La géographie du Chili me surprend toujours : il a des mensurations de top model, filiforme, 4 300 par 400 km. Tout en longueur, il se déroule du désert le plus aride au monde au nord, jusqu’aux champs d’îles glaciales au sud. Il se niche entre la côte de l’immense Pacifique à l’ouest et la muraille longtemps infranchissable des Andes à l’est. Son relief laisse songeur, il évoque les deux bosses d’un chameau : la première, c’est la cordillère des Andes et la seconde, c’est la cordillère de la côte, moins haute, moins étendue et nettement moins connue. Dans cette « bosse », nous sommes allés découvrir le Parc National Nahuelbuta, situé dans la petite chaine de montagnes du même nom, au nord-ouest de la région de l’Araucanía. Et il était temps ! Car aussi loin qu’il s’en souvienne, Benjamin a écouté son père parler de la beauté de Nahuelbuta où il a passé une partie de son enfance…
Tout le Chili en un coup d’œil
Partir hors saison est souvent gage de basse fréquentation, de campings dépeuplés et de sentiers déserts. Pas cette fois-ci : une centaine d’élèves d’une école huppée de Santiago est en classe verte dans le parc et occupe la totalité du camping. Le garde nous conseille donc de nous installer dans l’aire de piquenique non loin. Du coup, il ne nous fait pas payer : à 10 000 CLP la nuitée, nous avons de la chance ! Une fois installés, nous suivons le sentier le plus connu du Parc National Nahuelbuta : Piedra del Aguila.
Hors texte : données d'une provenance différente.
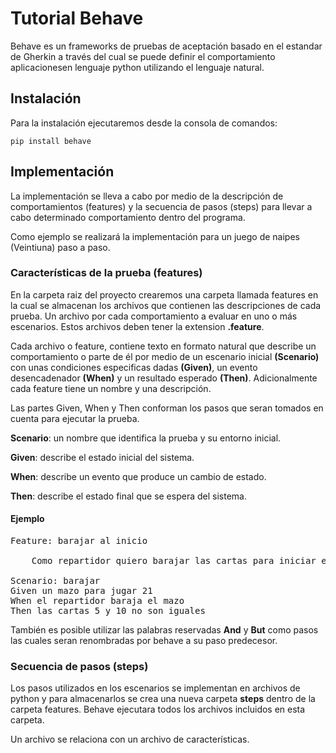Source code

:# Tutorial Behave

Behave es un frameworks de pruebas de aceptación basado en el estandar de Gherkin a través del cual se puede definir el comportamiento aplicacionesen lenguaje python utilizando el lenguaje natural.

## Instalación
Para la instalación ejecutaremos desde la consola de comandos:

`pip install behave`

## Implementación
La implementación se lleva a cabo por medio de la descripción de comportamientos (features) y la secuencia de pasos (steps) para llevar a cabo determinado comportamiento dentro del programa.

Como ejemplo se realizará la implementación para un juego de naipes (Veintiuna) paso a paso.

### Características de la prueba (features)
En la carpeta raiz del proyecto crearemos una carpeta llamada features en la cual se almacenan los archivos que contienen las descripciones de cada prueba. Un archivo por cada comportamiento a evaluar en uno o más escenarios. Estos archivos deben tener la extension **.feature**.

Cada archivo o feature, contiene texto en formato natural que describe un comportamiento o parte de él por medio de un escenario inicial **(Scenario)** con unas condiciones especificas dadas **(Given)**, un evento desencadenador **(When)** y un resultado esperado **(Then)**. Adicionalmente cada feature tiene un nombre y una descripción.

Las partes Given, When y Then conforman los pasos que seran tomados en cuenta para ejecutar la prueba.

**Scenario**: un nombre que identifica la prueba y su entorno inicial.

**Given**: describe el estado inicial del sistema.

**When**: describe un evento que produce un cambio de estado.

**Then**: describe el estado final que se espera del sistema.

#### Ejemplo
<pre>
Feature: barajar al inicio
    
    Como repartidor quiero barajar las cartas para iniciar el juego.

Scenario: barajar
Given un mazo para jugar 21
When el repartidor baraja el mazo
Then las cartas 5 y 10 no son iguales
</pre> 

También es posible utilizar las palabras reservadas **And** y **But** como pasos las cuales seran renombradas por behave a su paso predecesor.

### Secuencia de pasos (steps)
Los pasos utilizados en los escenarios se implementan en archivos de python y para almacenarlos se crea una nueva carpeta **steps** dentro de la carpeta features. Behave ejecutara todos los archivos incluidos en esta carpeta. 

Un archivo se relaciona con un archivo de características.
Il mène à un affleurement rocheux du même nom, à 1 379 m d’altitude. Vers le sommet, les arbres s’éclaircissent soudainement alors que le sol disparaît au profit de la roche. Il faut monter un peu plus, gravir quelques marches d’escaliers en bois qui facilitent l’ascension et enfin, nous y voilà : la forêt s’étend aux pieds de la Piedra del Aguila comme la mer au pied d’une falaise et le vent souffle sans obstacles. D’où je suis, la petite cordillère semble prendre le lieu comme point de départ à sa traversée du Chili et jette contre le ciel bleu ses pentes vertes… A l’est, quelques volcans andins dominent l’horizon, leurs cimes enneigées apparaissent de loin en loin. Posés là comme représentants de la célèbre cordillère, ils font penser à des phares indiquant aux voyageurs l’obstacle imminent sur leur chemin. Oui, la vue est impressionnante, depuis les Andes jusqu’au Pacifique par très beau temps. On peut voir d’un bout à l’autre du Chili !
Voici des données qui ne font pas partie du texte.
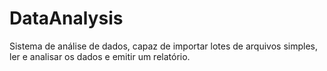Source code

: # DataAnalysis
Sistema de análise de dados, capaz de importar lotes de arquivos simples, ler e analisar os dados e emitir um relatório.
La forêt enchanteresse de Nahuelbuta
Ce qui nous émerveille toutefois, c’est la magnifique et très ancienne forêt que le sentier traverse. Benjamin et moi sommes séduits en quelques pas ; nous sommes entourés d’arbres millénaires au tronc énorme, de petites fleurs colorées, de scarabées arc-en-ciel, d’insectes et de lézards de toutes formes et couleurs. Nous mettons plusieurs heures à parcourir les deux petits kilomètres jusqu’au point de vue : il semble que tous les dix mètres, il y a quelque chose à observer, commenter, photographier ou écouter. La variété de chants d’oiseaux est étonnante. Mais les voir est difficile : ils passent trop vite, se posent dans les branches loin au-dessus, s’envolent à tire-d’aile malgré notre approche la plus silencieuse… On dirait la forêt peuplée de petits fantômes à plume !
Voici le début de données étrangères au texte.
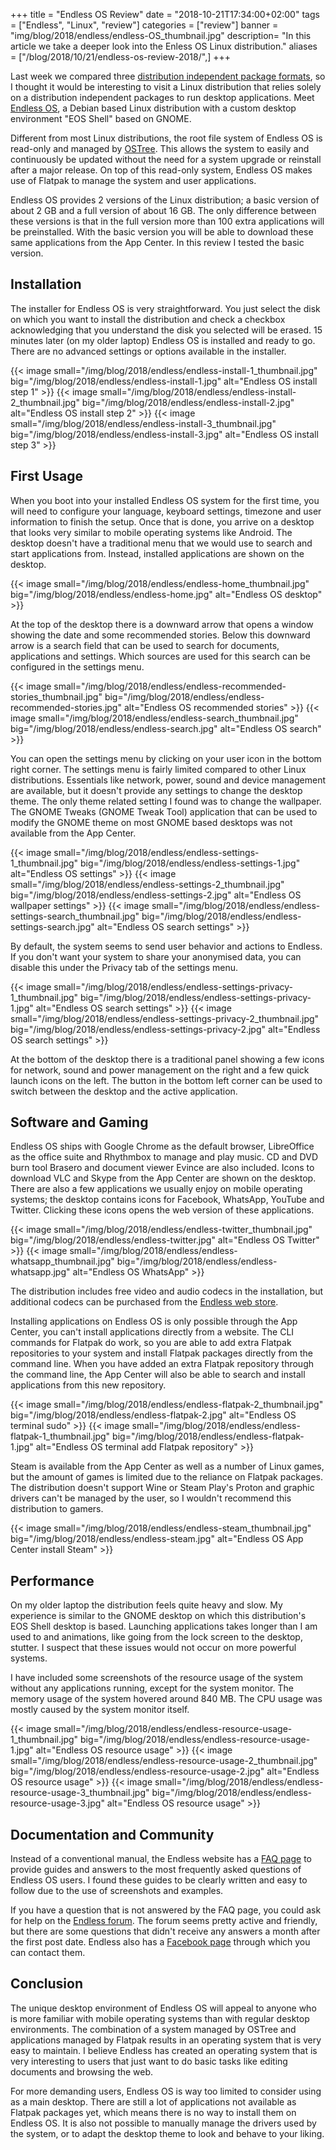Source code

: +++
title = "Endless OS Review"
date = "2018-10-21T17:34:00+02:00"
tags = ["Endless", "Linux", "review"]
categories = ["review"]
banner = "img/blog/2018/endless/endless-OS_thumbnail.jpg" 
description= "In this article we take a deeper look into the Enless OS Linux distribution."
aliases = ["/blog/2018/10/21/endless-os-review-2018/",]
+++

Last week we compared three [distribution independent package formats](https://verummeum.com/portable-package-formats/), so I thought it would be interesting to visit a Linux distribution that relies solely on a distribution independent packages to run desktop applications. Meet [Endless OS](https://endlessos.com/), a Debian based Linux distribution with a custom desktop environment "EOS Shell" based on GNOME. 

Different from most Linux distributions, the root file system of Endless OS is read-only and managed by [OSTree](https://ostree.readthedocs.io/en/latest/). This allows the system to easily and continuously be updated without the need for a system upgrade or reinstall after a major release. On top of this read-only system, Endless OS makes use of Flatpak to manage the system and user applications. 

<!--more-->

Endless OS provides 2 versions of the Linux distribution; a basic version of about 2 GB and a full version of about 16 GB. The only difference between these versions is that in the full version more than 100 extra applications will be preinstalled. With the basic version you will be able to download these same applications from the App Center. In this review I tested the basic version.

## Installation

The installer for Endless OS is very straightforward. You just select the disk on which you want to install the distribution and check a checkbox acknowledging that you understand the disk you selected will be erased. 15 minutes later (on my older laptop) Endless OS is installed and ready to go. There are no advanced settings or options available in the installer.

{{< image small="/img/blog/2018/endless/endless-install-1_thumbnail.jpg" big="/img/blog/2018/endless/endless-install-1.jpg" alt="Endless OS install step 1" >}}
{{< image small="/img/blog/2018/endless/endless-install-2_thumbnail.jpg" big="/img/blog/2018/endless/endless-install-2.jpg" alt="Endless OS install step 2" >}}
{{< image small="/img/blog/2018/endless/endless-install-3_thumbnail.jpg" big="/img/blog/2018/endless/endless-install-3.jpg" alt="Endless OS install step 3" >}}

## First Usage

When you boot into your installed Endless OS system for the first time, you will need to configure your language, keyboard settings, timezone and user information to finish the setup. Once that is done, you arrive on a desktop that looks very similar to mobile operating systems like Android. The desktop doesn't have a traditional menu that we would use to search and start applications from. Instead, installed applications are shown on the desktop. 

{{< image small="/img/blog/2018/endless/endless-home_thumbnail.jpg" big="/img/blog/2018/endless/endless-home.jpg" alt="Endless OS desktop" >}}

At the top of the desktop there is a downward arrow that opens a window showing the date and some recommended stories. Below this downward arrow is a search field that can be used to search for documents, applications and settings. Which sources are used for this search can be configured in the settings menu.

{{< image small="/img/blog/2018/endless/endless-recommended-stories_thumbnail.jpg" big="/img/blog/2018/endless/endless-recommended-stories.jpg" alt="Endless OS recommended stories" >}}
{{< image small="/img/blog/2018/endless/endless-search_thumbnail.jpg" big="/img/blog/2018/endless/endless-search.jpg" alt="Endless OS search" >}}

You can open the settings menu by clicking on your user icon in the bottom right corner. The settings menu is fairly limited compared to other Linux distributions. Essentials like network, power, sound and device management are available, but it doesn't provide any settings to change the desktop theme. The only theme related setting I found was to change the wallpaper. The GNOME Tweaks (GNOME Tweak Tool) application that can be used to modify the GNOME theme on most GNOME based desktops was not available from the App Center. 

{{< image small="/img/blog/2018/endless/endless-settings-1_thumbnail.jpg" big="/img/blog/2018/endless/endless-settings-1.jpg" alt="Endless OS settings" >}}
{{< image small="/img/blog/2018/endless/endless-settings-2_thumbnail.jpg" big="/img/blog/2018/endless/endless-settings-2.jpg" alt="Endless OS wallpaper settings" >}}
{{< image small="/img/blog/2018/endless/endless-settings-search_thumbnail.jpg" big="/img/blog/2018/endless/endless-settings-search.jpg" alt="Endless OS search settings" >}}

By default, the system seems to send user behavior and actions to Endless. If you don't want your system to share your anonymised data, you can disable this under the Privacy tab of the settings menu. 

{{< image small="/img/blog/2018/endless/endless-settings-privacy-1_thumbnail.jpg" big="/img/blog/2018/endless/endless-settings-privacy-1.jpg" alt="Endless OS search settings" >}}
{{< image small="/img/blog/2018/endless/endless-settings-privacy-2_thumbnail.jpg" big="/img/blog/2018/endless/endless-settings-privacy-2.jpg" alt="Endless OS search settings" >}}

At the bottom of the desktop there is a traditional panel showing a few icons for network, sound and power management on the right and a few quick launch icons on the left. The button in the bottom left corner can be used to switch between the desktop and the active application. 

## Software and Gaming

Endless OS ships with Google Chrome as the default browser, LibreOffice as the office suite and Rhythmbox to manage and play music. CD and DVD burn tool Brasero and document viewer Evince are also included. Icons to download VLC and Skype from the App Center are shown on the desktop. There are also a few applications we usually enjoy on mobile operating systems; the desktop contains icons for Facebook, WhatsApp, YouTube and Twitter. Clicking these icons opens the web version of these applications. 

{{< image small="/img/blog/2018/endless/endless-twitter_thumbnail.jpg" big="/img/blog/2018/endless/endless-twitter.jpg" alt="Endless OS Twitter" >}}
{{< image small="/img/blog/2018/endless/endless-whatsapp_thumbnail.jpg" big="/img/blog/2018/endless/endless-whatsapp.jpg" alt="Endless OS WhatsApp" >}}

The distribution includes free video and audio codecs in the installation, but additional codecs can be purchased from the [Endless web store](https://store.endlessm.com/products/codecs).

Installing applications on Endless OS is only possible through the App Center, you can't install applications directly from a website. The CLI commands for Flatpak do work, so you are able to add extra Flatpak repositories to your system and install Flatpak packages directly from the command line. When you have added an extra Flatpak repository through the command line, the App Center will also be able to search and install applications from this new repository.

{{< image small="/img/blog/2018/endless/endless-flatpak-2_thumbnail.jpg" big="/img/blog/2018/endless/endless-flatpak-2.jpg" alt="Endless OS terminal sudo" >}}
{{< image small="/img/blog/2018/endless/endless-flatpak-1_thumbnail.jpg" big="/img/blog/2018/endless/endless-flatpak-1.jpg" alt="Endless OS terminal add Flatpak repository" >}}

Steam is available from the App Center as well as a number of Linux games, but the amount of games is limited due to the reliance on Flatpak packages. The distribution doesn't support Wine or Steam Play's Proton and graphic drivers can't be managed by the user, so I wouldn't recommend this distribution to gamers. 

{{< image small="/img/blog/2018/endless/endless-steam_thumbnail.jpg" big="/img/blog/2018/endless/endless-steam.jpg" alt="Endless OS App Center install Steam" >}}

## Performance

On my older laptop the distribution feels quite heavy and slow. My experience is similar to the GNOME desktop on which this distribution's EOS Shell desktop is based. Launching applications takes longer than I am used to and animations, like going from the lock screen to the desktop, stutter. I suspect that these issues would not occur on more powerful systems.

I have included some screenshots of the resource usage of the system without any applications running, except for the system monitor. The memory usage of the system hovered around 840 MB. The CPU usage was mostly caused by the system monitor itself. 

{{< image small="/img/blog/2018/endless/endless-resource-usage-1_thumbnail.jpg" big="/img/blog/2018/endless/endless-resource-usage-1.jpg" alt="Endless OS resource usage" >}}
{{< image small="/img/blog/2018/endless/endless-resource-usage-2_thumbnail.jpg" big="/img/blog/2018/endless/endless-resource-usage-2.jpg" alt="Endless OS resource usage" >}}
{{< image small="/img/blog/2018/endless/endless-resource-usage-3_thumbnail.jpg" big="/img/blog/2018/endless/endless-resource-usage-3.jpg" alt="Endless OS resource usage" >}}

## Documentation and Community

Instead of a conventional manual, the Endless website has a [FAQ page](https://support.endlessm.com) to provide guides and answers to the most frequently asked questions of Endless OS users. I found these guides to be clearly written and easy to follow due to the use of screenshots and examples. 

If you have a question that is not answered by the FAQ page, you could ask for help on the [Endless forum](https://community.endlessos.com/). The forum seems pretty active and friendly, but there are some questions that didn't receive any answers a month after the first post date. Endless also has a [Facebook page](https://www.facebook.com/EndlessUSA) through which you can contact them. 

## Conclusion

The unique desktop environment of Endless OS will appeal to anyone who is more familiar with mobile operating systems than with regular desktop environments. The combination of a system managed by OSTree and applications managed by Flatpak results in an operating system that is very easy to maintain. I believe Endless has created an operating system that is very interesting to users that just want to do basic tasks like editing documents and browsing the web.

For more demanding users, Endless OS is way too limited to consider using as a main desktop. There are still a lot of applications not available as Flatpak packages yet, which means there is no way to install them on Endless OS. It is also not possible to manually manage the drivers used by the system, or to adapt the desktop theme to look and behave to your liking.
Ces bois sont réellement exceptionnels : le Parc National Nahuelbuta est situé dans le seul endroit de la cordillère de la côte où l’on trouve des araucarias, fameuse espèce d’arbre native chilienne que nous avions déjà rencontrée au Parc National Conguillío. Durant la dernière glaciation de la région il y a 14 000 ans, deux zones de Nahuelbuta sont restées hors des glaces. Véritables arches de Noé, un grand nombres d’espèces animales et végétales y ont trouvé refuge. Ces zones ont donc conservé des populations d’araucarias et bon nombre d’espèces endémiques jusqu’à aujourd’hui. Elles ont aussi servi à la repopulation de la région une fois la glace disparue. La biodiversité de la cordillère de Nahuelbuta est admirable ; le parc est plein de vie partout où je pose les yeux. Pas étonnant qu’ils fassent partie de l’un des « points chauds de biodiversité » du monde !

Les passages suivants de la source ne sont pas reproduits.